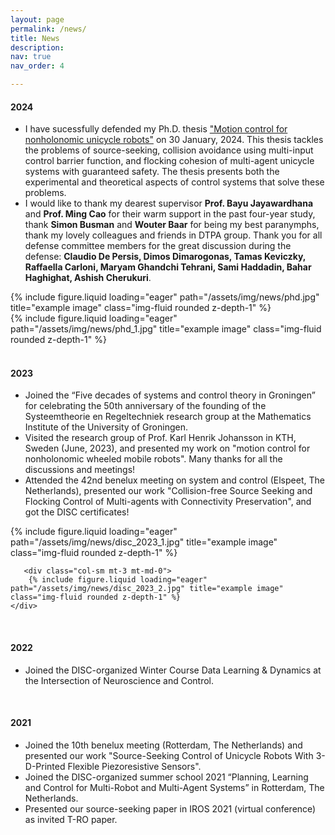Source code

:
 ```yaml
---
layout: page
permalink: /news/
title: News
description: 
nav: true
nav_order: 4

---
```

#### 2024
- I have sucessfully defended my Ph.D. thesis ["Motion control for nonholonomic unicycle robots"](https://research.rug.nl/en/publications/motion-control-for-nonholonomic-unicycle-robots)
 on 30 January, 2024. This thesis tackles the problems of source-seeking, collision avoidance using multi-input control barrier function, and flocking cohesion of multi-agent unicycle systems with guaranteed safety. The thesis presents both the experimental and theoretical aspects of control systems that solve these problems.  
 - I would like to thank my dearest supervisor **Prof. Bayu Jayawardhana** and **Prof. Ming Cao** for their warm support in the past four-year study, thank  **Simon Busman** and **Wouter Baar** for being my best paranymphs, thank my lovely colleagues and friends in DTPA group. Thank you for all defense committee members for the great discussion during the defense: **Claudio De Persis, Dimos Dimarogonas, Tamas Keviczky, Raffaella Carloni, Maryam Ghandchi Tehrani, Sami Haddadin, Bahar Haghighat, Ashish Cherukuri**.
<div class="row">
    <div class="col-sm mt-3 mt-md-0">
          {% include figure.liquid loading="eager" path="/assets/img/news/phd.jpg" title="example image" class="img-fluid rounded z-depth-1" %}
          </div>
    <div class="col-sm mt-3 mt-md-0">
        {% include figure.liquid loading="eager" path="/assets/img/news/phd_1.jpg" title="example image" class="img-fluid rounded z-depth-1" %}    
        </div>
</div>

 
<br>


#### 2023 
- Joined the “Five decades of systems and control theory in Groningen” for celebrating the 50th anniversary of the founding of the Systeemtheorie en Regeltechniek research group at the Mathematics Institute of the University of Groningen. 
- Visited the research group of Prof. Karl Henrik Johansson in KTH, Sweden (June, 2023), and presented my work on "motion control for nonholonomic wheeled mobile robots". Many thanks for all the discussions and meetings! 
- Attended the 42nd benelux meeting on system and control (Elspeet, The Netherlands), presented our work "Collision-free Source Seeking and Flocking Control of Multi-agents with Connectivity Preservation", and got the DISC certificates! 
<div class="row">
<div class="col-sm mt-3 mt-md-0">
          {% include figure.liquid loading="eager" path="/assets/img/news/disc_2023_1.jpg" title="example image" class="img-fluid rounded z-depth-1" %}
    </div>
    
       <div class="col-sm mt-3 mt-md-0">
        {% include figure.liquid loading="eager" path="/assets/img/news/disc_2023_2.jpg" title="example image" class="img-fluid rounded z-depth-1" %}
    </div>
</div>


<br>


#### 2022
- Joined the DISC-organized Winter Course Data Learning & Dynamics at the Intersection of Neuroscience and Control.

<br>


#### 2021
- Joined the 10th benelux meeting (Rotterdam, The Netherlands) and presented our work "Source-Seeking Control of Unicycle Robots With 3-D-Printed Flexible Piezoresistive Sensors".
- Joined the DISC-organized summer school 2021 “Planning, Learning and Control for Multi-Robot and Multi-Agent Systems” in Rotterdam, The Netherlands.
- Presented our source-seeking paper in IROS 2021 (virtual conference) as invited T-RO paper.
---
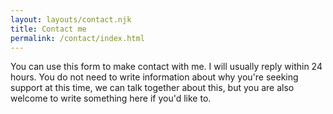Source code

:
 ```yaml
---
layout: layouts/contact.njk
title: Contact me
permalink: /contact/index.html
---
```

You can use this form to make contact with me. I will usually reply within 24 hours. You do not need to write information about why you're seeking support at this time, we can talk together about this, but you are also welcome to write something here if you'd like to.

*Problem description*. What is needed is each line of the entries that contains the word "organized".

*Written solution*.
- Joined the DISC-organized Winter Course Data Learning & Dynamics at the Intersection of Neuroscience and Control.
- Joined the DISC-organized summer school 2021 “Planning, Learning and Control for Multi-Robot and Multi-Agent Systems” in Rotterdam, The Netherlands.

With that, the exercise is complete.